After two months of co-cultivation, the total nematode population in each tube was collected using Baermann funnels. One folded Kimwipe (Kimberly-Clark) was placed on each funnel to act as a sieve. Each rooted embryo, along with its culture medium, was removed from the culture tube. The roots were chopped into small pieces and both roots and medium were put on top of the water-filled funnel apparatus to let the nematodes move into the water. Each culture tube was rinsed with water several times and the rinse water added to the funnel to make sure all nematodes were recovered. Enough water was added to each funnel to make sure the roots and medium were in constant contact with the water while the filter equipment was kept at room temperature in the dark for about three days. Fifteen mL liquid was collected from each filter daily and placed in a capped plastic 15 mL centrifuge tube; the funnel was refilled with water back to replacement level. The liquid collected from each funnel was centrifuged and adjusted to a volume of 5 to 10 mL. The number of nematodes present in each tube was calculated from counted subsamples. After thorough mixing, a 250-μL suspension was taken for counting and this was repeated three times to reduce counting errors. Nematode counts were analyzed using a Poisson mixed generalized linear model, in which a random sample effect was used to avoid the effects of overdispersion in the data. Posthoc comparisons against the control treatment were done using a Dunnett-Hsu adjustment, and pairwise comparisons among the non-control treatments were done using a Tukey-Cramer adjustment.

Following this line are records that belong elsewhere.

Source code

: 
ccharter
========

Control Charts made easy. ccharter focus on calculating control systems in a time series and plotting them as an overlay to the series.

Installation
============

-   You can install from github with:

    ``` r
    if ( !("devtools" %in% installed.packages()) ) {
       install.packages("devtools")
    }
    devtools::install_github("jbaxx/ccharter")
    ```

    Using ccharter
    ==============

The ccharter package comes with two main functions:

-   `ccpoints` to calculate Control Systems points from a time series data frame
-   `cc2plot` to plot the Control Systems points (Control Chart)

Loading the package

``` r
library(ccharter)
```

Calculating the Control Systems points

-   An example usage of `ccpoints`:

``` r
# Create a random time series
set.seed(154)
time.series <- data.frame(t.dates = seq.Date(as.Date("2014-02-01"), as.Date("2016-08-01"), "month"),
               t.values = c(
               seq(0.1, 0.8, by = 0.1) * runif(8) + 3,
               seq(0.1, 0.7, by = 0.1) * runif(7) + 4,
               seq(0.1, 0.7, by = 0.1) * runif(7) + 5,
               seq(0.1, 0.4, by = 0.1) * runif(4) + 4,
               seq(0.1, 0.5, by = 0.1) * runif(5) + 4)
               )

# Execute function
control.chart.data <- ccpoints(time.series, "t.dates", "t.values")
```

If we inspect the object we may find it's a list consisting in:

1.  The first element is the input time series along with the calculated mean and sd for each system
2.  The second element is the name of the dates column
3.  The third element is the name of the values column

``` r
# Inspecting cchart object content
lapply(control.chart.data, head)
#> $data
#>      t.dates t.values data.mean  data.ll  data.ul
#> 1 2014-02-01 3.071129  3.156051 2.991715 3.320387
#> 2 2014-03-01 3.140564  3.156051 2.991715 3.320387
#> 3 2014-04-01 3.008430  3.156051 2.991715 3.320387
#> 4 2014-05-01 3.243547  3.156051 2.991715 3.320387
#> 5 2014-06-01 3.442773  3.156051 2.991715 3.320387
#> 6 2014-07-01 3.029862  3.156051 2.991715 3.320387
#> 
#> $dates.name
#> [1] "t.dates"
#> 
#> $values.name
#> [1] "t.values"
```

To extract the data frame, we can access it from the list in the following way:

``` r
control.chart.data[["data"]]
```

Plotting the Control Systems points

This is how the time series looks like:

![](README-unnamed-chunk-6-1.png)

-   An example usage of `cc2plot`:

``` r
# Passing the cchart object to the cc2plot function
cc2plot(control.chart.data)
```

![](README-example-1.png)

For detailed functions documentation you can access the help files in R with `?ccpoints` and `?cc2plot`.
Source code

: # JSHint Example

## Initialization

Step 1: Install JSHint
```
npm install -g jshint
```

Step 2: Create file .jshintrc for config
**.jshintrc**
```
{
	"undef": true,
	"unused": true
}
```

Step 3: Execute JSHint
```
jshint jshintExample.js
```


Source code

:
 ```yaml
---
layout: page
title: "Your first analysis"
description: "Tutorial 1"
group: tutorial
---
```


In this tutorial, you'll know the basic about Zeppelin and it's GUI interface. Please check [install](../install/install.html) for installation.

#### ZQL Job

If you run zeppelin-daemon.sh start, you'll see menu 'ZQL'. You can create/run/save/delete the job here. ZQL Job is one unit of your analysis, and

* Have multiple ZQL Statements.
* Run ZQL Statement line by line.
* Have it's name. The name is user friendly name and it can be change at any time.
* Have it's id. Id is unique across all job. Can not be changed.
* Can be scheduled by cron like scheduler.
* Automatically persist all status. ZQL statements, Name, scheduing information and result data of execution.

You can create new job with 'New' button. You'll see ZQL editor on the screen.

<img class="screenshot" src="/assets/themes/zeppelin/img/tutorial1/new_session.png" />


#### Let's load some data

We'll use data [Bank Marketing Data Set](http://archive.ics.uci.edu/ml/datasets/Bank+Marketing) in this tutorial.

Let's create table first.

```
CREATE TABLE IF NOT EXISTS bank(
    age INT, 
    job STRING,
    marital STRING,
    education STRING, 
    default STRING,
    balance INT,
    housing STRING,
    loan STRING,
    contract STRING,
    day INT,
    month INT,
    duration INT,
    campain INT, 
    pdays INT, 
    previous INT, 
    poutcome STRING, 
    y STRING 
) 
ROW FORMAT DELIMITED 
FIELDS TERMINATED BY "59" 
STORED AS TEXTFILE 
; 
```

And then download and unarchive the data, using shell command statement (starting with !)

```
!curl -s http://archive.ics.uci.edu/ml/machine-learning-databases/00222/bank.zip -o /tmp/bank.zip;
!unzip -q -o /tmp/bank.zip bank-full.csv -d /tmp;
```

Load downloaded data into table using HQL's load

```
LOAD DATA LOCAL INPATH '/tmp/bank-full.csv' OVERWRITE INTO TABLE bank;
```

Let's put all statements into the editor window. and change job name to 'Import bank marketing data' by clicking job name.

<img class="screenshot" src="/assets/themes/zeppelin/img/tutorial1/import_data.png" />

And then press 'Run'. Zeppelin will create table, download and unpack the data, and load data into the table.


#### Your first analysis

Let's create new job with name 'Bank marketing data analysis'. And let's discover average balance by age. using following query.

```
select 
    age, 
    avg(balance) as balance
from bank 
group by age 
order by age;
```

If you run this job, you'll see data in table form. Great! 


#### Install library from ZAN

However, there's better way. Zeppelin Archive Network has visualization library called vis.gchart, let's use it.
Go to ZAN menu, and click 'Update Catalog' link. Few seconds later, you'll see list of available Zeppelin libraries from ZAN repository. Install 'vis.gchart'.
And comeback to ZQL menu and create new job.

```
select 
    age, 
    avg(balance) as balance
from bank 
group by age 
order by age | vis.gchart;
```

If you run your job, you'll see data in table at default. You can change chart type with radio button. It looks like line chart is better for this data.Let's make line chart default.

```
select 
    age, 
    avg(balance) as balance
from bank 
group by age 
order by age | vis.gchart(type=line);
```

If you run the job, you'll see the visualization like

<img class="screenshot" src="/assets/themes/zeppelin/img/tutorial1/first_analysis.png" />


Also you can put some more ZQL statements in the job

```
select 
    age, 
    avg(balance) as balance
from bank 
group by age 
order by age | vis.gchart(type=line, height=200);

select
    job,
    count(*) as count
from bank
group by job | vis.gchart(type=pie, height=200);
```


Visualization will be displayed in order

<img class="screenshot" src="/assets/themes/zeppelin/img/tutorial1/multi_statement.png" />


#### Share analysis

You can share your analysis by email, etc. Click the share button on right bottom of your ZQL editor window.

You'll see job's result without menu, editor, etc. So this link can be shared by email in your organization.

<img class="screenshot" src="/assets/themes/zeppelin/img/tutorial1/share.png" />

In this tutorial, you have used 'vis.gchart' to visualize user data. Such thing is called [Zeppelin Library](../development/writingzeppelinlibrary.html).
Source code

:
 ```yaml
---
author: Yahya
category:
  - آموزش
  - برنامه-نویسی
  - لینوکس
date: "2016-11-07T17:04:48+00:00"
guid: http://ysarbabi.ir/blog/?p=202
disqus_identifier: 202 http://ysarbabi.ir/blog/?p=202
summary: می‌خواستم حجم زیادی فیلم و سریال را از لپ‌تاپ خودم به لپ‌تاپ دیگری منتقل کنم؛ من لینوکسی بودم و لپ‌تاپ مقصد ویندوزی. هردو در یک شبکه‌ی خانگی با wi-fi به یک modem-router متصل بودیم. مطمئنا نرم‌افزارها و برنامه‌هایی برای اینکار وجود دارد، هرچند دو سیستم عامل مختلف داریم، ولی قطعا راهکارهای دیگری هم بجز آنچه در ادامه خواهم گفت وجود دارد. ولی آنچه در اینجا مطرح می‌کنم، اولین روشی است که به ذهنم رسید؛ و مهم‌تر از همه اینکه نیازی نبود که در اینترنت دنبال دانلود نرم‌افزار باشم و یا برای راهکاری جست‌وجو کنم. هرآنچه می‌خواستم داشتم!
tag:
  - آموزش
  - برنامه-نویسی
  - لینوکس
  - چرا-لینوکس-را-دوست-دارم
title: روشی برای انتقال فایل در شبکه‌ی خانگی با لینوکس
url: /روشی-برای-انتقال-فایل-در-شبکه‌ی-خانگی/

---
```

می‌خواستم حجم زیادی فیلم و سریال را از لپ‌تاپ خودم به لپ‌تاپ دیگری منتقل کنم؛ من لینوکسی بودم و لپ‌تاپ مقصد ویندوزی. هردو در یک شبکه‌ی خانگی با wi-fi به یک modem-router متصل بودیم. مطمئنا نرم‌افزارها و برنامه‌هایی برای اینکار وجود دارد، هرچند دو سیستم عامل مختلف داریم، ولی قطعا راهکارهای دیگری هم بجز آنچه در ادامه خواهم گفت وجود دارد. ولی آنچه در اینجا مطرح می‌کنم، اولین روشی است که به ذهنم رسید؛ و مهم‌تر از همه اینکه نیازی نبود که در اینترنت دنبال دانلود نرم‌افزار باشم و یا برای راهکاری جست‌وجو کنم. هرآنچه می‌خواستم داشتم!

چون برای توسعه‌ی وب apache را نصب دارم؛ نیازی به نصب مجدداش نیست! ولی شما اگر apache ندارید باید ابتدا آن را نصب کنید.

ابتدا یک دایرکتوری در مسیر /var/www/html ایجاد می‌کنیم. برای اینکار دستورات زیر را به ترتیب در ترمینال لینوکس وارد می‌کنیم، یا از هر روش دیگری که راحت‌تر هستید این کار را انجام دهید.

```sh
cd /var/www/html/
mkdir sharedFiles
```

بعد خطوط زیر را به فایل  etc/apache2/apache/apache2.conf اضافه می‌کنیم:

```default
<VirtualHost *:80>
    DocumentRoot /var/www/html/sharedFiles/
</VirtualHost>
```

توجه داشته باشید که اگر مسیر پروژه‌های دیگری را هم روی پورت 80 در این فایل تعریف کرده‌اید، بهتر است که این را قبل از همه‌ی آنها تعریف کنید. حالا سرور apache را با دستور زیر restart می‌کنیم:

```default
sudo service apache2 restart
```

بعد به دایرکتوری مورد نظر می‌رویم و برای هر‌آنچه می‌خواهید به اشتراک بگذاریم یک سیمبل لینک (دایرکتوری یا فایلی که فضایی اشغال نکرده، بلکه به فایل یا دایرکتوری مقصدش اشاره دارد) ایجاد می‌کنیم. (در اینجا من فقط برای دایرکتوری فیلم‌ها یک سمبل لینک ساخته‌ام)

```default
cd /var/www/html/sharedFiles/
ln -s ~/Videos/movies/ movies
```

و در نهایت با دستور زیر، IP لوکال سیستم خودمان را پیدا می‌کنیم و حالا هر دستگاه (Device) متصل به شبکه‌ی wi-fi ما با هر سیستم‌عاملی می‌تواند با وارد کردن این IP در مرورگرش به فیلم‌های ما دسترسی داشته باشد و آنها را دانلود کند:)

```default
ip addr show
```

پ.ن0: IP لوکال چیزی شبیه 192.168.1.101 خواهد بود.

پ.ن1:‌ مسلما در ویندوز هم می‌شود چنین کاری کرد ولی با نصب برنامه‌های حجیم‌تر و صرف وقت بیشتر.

Crown gall resistance screening

Transgenic embryo line 33-3-1, which was positive for both crown gall and Pv010 genes, and untransformed J1 control embryos were desiccated over a saturated ammonium nitrate solution [61] and germinated on basal DKW medium. Shoots emerging from germinated somatic embryos were excised and multiplied by micropropagation [62]. Sixteen microshoots of each transformed 33-3-1 line and untransformed J1 control were used as explants. The virulent A. tumefaciens strain 20W-5A was used for the tumorigenesis assay [30]. Microshoots were inoculated with bacteria at a cell density of 2.5 × 108/mL. Inoculated shoots were first cultured on DKW media containing 100 μM acetosyringone for 48 hours. After two days, shoots were cultured on DKW containing 200 mg/mL timentin to inhibit bacterial overgrowth. The incidence and mass of undifferentiated callus tissue generated at A. tumefaciens inoculation sites were assayed five weeks post-inoculation. Small (2 to 3 mm) tissue slices were excised from the surface of induced callus and cultured on hormone-free DKW. Hormone-independent tissue growth was assayed after five weeks.